● **Problem details**: Print out the records in full, keeping each word unchanged.
⟨
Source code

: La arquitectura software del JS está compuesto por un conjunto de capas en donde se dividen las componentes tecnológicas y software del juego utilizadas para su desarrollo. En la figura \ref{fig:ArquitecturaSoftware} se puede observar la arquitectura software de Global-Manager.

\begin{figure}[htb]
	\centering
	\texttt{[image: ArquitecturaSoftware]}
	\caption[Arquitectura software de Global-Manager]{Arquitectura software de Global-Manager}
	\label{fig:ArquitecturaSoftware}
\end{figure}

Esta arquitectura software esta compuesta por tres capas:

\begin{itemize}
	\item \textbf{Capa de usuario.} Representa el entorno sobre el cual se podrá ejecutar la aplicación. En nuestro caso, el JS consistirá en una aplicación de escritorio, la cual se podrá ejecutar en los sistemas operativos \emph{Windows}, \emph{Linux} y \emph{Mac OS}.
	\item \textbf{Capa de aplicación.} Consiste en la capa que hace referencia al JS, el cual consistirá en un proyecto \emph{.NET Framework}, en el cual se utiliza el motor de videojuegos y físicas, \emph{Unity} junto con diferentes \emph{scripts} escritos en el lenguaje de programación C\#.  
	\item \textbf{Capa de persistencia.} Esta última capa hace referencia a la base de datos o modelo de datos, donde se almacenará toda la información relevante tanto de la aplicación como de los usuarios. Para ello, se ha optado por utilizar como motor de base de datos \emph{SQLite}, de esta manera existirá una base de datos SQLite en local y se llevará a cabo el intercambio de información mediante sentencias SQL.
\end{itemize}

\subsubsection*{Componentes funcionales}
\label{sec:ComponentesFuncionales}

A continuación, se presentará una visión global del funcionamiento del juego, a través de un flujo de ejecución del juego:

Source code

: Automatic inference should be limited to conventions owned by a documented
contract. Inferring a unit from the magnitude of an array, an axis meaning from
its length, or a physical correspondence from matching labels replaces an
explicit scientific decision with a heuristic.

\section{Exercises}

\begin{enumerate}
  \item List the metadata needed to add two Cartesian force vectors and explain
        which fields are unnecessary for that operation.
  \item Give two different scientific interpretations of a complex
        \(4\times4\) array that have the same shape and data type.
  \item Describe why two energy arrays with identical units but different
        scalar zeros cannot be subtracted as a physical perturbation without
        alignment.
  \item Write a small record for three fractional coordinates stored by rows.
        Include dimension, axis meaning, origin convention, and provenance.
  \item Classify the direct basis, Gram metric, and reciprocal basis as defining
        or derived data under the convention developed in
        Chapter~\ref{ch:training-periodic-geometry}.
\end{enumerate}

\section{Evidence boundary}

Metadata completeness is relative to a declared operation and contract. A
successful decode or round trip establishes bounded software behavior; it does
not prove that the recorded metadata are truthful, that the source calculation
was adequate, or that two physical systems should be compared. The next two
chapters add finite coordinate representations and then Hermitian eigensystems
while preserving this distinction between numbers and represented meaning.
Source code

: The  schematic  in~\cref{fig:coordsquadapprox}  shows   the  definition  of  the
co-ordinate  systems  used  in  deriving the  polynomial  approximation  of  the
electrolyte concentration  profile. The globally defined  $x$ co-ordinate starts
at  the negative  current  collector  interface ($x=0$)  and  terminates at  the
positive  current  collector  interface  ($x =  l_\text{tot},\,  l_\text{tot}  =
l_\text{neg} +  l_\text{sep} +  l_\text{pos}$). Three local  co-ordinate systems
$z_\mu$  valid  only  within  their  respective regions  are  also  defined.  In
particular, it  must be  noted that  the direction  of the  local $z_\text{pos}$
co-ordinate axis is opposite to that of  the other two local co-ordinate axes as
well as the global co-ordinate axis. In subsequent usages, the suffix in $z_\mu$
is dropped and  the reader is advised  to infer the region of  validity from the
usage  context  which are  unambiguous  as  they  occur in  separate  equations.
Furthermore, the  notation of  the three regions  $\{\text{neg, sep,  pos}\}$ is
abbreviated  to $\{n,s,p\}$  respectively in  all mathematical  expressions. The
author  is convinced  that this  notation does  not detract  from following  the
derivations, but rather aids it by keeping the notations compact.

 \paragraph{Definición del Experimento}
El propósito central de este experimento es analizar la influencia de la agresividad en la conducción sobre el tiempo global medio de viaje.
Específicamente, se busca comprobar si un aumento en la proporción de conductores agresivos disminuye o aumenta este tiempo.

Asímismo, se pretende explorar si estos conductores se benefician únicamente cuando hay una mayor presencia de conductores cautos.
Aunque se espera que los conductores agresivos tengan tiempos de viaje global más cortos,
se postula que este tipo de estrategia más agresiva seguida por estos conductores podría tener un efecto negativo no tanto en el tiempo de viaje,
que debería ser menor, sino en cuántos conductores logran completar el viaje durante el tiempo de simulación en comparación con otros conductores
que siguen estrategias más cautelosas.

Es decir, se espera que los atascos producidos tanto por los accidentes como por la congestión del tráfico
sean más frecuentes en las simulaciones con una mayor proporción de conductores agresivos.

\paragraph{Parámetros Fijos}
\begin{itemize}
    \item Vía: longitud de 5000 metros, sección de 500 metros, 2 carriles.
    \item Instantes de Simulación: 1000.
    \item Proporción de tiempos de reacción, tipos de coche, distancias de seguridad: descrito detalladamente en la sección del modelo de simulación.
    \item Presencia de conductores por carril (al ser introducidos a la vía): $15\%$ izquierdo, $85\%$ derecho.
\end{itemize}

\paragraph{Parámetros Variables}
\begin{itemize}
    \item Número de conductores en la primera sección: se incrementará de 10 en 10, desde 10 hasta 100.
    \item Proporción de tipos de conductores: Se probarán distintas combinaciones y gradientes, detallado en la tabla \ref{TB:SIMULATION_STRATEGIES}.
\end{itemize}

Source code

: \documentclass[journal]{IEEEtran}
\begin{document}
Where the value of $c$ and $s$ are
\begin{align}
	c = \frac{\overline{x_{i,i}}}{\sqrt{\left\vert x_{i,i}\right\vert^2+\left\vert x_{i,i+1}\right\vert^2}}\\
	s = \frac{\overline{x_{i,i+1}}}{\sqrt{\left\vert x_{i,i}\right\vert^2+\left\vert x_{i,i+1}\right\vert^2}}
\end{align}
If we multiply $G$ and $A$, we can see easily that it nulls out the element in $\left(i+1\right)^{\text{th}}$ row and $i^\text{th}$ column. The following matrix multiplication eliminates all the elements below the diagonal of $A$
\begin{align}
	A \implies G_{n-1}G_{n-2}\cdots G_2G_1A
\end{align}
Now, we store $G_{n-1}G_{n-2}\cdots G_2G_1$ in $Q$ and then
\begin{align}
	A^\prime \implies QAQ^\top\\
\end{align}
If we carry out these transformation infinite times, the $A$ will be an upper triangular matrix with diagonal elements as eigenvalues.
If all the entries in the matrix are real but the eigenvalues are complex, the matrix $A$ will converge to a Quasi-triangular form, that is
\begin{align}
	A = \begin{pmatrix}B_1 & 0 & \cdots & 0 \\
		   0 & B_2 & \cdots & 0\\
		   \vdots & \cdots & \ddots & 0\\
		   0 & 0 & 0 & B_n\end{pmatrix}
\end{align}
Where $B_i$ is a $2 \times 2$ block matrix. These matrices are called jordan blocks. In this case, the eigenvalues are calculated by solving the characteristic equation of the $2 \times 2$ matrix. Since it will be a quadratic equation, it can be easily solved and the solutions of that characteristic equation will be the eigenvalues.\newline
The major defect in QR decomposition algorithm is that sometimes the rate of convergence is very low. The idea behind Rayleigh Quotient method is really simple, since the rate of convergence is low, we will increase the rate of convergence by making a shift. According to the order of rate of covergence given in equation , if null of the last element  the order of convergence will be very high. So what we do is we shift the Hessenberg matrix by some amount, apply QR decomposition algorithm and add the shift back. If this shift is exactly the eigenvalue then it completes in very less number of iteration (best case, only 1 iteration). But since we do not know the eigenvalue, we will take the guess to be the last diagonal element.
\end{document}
⟩
● **The completed task**:
Source code

: La arquitectura software del JS está compuesto por un conjunto de capas en donde se dividen las componentes tecnológicas y software del juego utilizadas para su desarrollo. En la figura \ref{fig:ArquitecturaSoftware} se puede observar la arquitectura software de Global-Manager.

\begin{figure}[htb]
	\centering
	\texttt{[image: ArquitecturaSoftware]}
	\caption[Arquitectura software de Global-Manager]{Arquitectura software de Global-Manager}
	\label{fig:ArquitecturaSoftware}
\end{figure}

Esta arquitectura software esta compuesta por tres capas:

\begin{itemize}
	\item \textbf{Capa de usuario.} Representa el entorno sobre el cual se podrá ejecutar la aplicación. En nuestro caso, el JS consistirá en una aplicación de escritorio, la cual se podrá ejecutar en los sistemas operativos \emph{Windows}, \emph{Linux} y \emph{Mac OS}.
	\item \textbf{Capa de aplicación.} Consiste en la capa que hace referencia al JS, el cual consistirá en un proyecto \emph{.NET Framework}, en el cual se utiliza el motor de videojuegos y físicas, \emph{Unity} junto con diferentes \emph{scripts} escritos en el lenguaje de programación C\#.  
	\item \textbf{Capa de persistencia.} Esta última capa hace referencia a la base de datos o modelo de datos, donde se almacenará toda la información relevante tanto de la aplicación como de los usuarios. Para ello, se ha optado por utilizar como motor de base de datos \emph{SQLite}, de esta manera existirá una base de datos SQLite en local y se llevará a cabo el intercambio de información mediante sentencias SQL.
\end{itemize}

\subsubsection*{Componentes funcionales}
\label{sec:ComponentesFuncionales}

A continuación, se presentará una visión global del funcionamiento del juego, a través de un flujo de ejecución del juego:

Source code

: Automatic inference should be limited to conventions owned by a documented
contract. Inferring a unit from the magnitude of an array, an axis meaning from
its length, or a physical correspondence from matching labels replaces an
explicit scientific decision with a heuristic.

\section{Exercises}

\begin{enumerate}
  \item List the metadata needed to add two Cartesian force vectors and explain
        which fields are unnecessary for that operation.
  \item Give two different scientific interpretations of a complex
        \(4\times4\) array that have the same shape and data type.
  \item Describe why two energy arrays with identical units but different
        scalar zeros cannot be subtracted as a physical perturbation without
        alignment.
  \item Write a small record for three fractional coordinates stored by rows.
        Include dimension, axis meaning, origin convention, and provenance.
  \item Classify the direct basis, Gram metric, and reciprocal basis as defining
        or derived data under the convention developed in
        Chapter~\ref{ch:training-periodic-geometry}.
\end{enumerate}

\section{Evidence boundary}

Metadata completeness is relative to a declared operation and contract. A
successful decode or round trip establishes bounded software behavior; it does
not prove that the recorded metadata are truthful, that the source calculation
was adequate, or that two physical systems should be compared. The next two
chapters add finite coordinate representations and then Hermitian eigensystems
while preserving this distinction between numbers and represented meaning.
Source code

: The  schematic  in~\cref{fig:coordsquadapprox}  shows   the  definition  of  the
co-ordinate  systems  used  in  deriving the  polynomial  approximation  of  the
electrolyte concentration  profile. The globally defined  $x$ co-ordinate starts
at  the negative  current  collector  interface ($x=0$)  and  terminates at  the
positive  current  collector  interface  ($x =  l_\text{tot},\,  l_\text{tot}  =
l_\text{neg} +  l_\text{sep} +  l_\text{pos}$). Three local  co-ordinate systems
$z_\mu$  valid  only  within  their  respective regions  are  also  defined.  In
particular, it  must be  noted that  the direction  of the  local $z_\text{pos}$
co-ordinate axis is opposite to that of  the other two local co-ordinate axes as
well as the global co-ordinate axis. In subsequent usages, the suffix in $z_\mu$
is dropped and  the reader is advised  to infer the region of  validity from the
usage  context  which are  unambiguous  as  they  occur in  separate  equations.
Furthermore, the  notation of  the three regions  $\{\text{neg, sep,  pos}\}$ is
abbreviated  to $\{n,s,p\}$  respectively in  all mathematical  expressions. The
author  is convinced  that this  notation does  not detract  from following  the
derivations, but rather aids it by keeping the notations compact.

 \paragraph{Definición del Experimento}
El propósito central de este experimento es analizar la influencia de la agresividad en la conducción sobre el tiempo global medio de viaje.
Específicamente, se busca comprobar si un aumento en la proporción de conductores agresivos disminuye o aumenta este tiempo.

Asímismo, se pretende explorar si estos conductores se benefician únicamente cuando hay una mayor presencia de conductores cautos.
Aunque se espera que los conductores agresivos tengan tiempos de viaje global más cortos,
se postula que este tipo de estrategia más agresiva seguida por estos conductores podría tener un efecto negativo no tanto en el tiempo de viaje,
que debería ser menor, sino en cuántos conductores logran completar el viaje durante el tiempo de simulación en comparación con otros conductores
que siguen estrategias más cautelosas.

Es decir, se espera que los atascos producidos tanto por los accidentes como por la congestión del tráfico
sean más frecuentes en las simulaciones con una mayor proporción de conductores agresivos.

\paragraph{Parámetros Fijos}
\begin{itemize}
    \item Vía: longitud de 5000 metros, sección de 500 metros, 2 carriles.
    \item Instantes de Simulación: 1000.
    \item Proporción de tiempos de reacción, tipos de coche, distancias de seguridad: descrito detalladamente en la sección del modelo de simulación.
    \item Presencia de conductores por carril (al ser introducidos a la vía): $15\%$ izquierdo, $85\%$ derecho.
\end{itemize}

\paragraph{Parámetros Variables}
\begin{itemize}
    \item Número de conductores en la primera sección: se incrementará de 10 en 10, desde 10 hasta 100.
    \item Proporción de tipos de conductores: Se probarán distintas combinaciones y gradientes, detallado en la tabla \ref{TB:SIMULATION_STRATEGIES}.
\end{itemize}

Source code

: \documentclass[journal]{IEEEtran}
\begin{document}
Where the value of $c$ and $s$ are
\begin{align}
	c = \frac{\overline{x_{i,i}}}{\sqrt{\left\vert x_{i,i}\right\vert^2+\left\vert x_{i,i+1}\right\vert^2}}\\
	s = \frac{\overline{x_{i,i+1}}}{\sqrt{\left\vert x_{i,i}\right\vert^2+\left\vert x_{i,i+1}\right\vert^2}}
\end{align}
If we multiply $G$ and $A$, we can see easily that it nulls out the element in $\left(i+1\right)^{\text{th}}$ row and $i^\text{th}$ column. The following matrix multiplication eliminates all the elements below the diagonal of $A$
\begin{align}
	A \implies G_{n-1}G_{n-2}\cdots G_2G_1A
\end{align}
Now, we store $G_{n-1}G_{n-2}\cdots G_2G_1$ in $Q$ and then
\begin{align}
	A^\prime \implies QAQ^\top\\
\end{align}
If we carry out these transformation infinite times, the $A$ will be an upper triangular matrix with diagonal elements as eigenvalues.
If all the entries in the matrix are real but the eigenvalues are complex, the matrix $A$ will converge to a Quasi-triangular form, that is
\begin{align}
	A = \begin{pmatrix}B_1 & 0 & \cdots & 0 \\
		   0 & B_2 & \cdots & 0\\
		   \vdots & \cdots & \ddots & 0\\
		   0 & 0 & 0 & B_n\end{pmatrix}
\end{align}
Where $B_i$ is a $2 \times 2$ block matrix. These matrices are called jordan blocks. In this case, the eigenvalues are calculated by solving the characteristic equation of the $2 \times 2$ matrix. Since it will be a quadratic equation, it can be easily solved and the solutions of that characteristic equation will be the eigenvalues.\newline
The major defect in QR decomposition algorithm is that sometimes the rate of convergence is very low. The idea behind Rayleigh Quotient method is really simple, since the rate of convergence is low, we will increase the rate of convergence by making a shift. According to the order of rate of covergence given in equation , if null of the last element  the order of convergence will be very high. So what we do is we shift the Hessenberg matrix by some amount, apply QR decomposition algorithm and add the shift back. If this shift is exactly the eigenvalue then it completes in very less number of iteration (best case, only 1 iteration). But since we do not know the eigenvalue, we will take the guess to be the last diagonal element.
\end{document}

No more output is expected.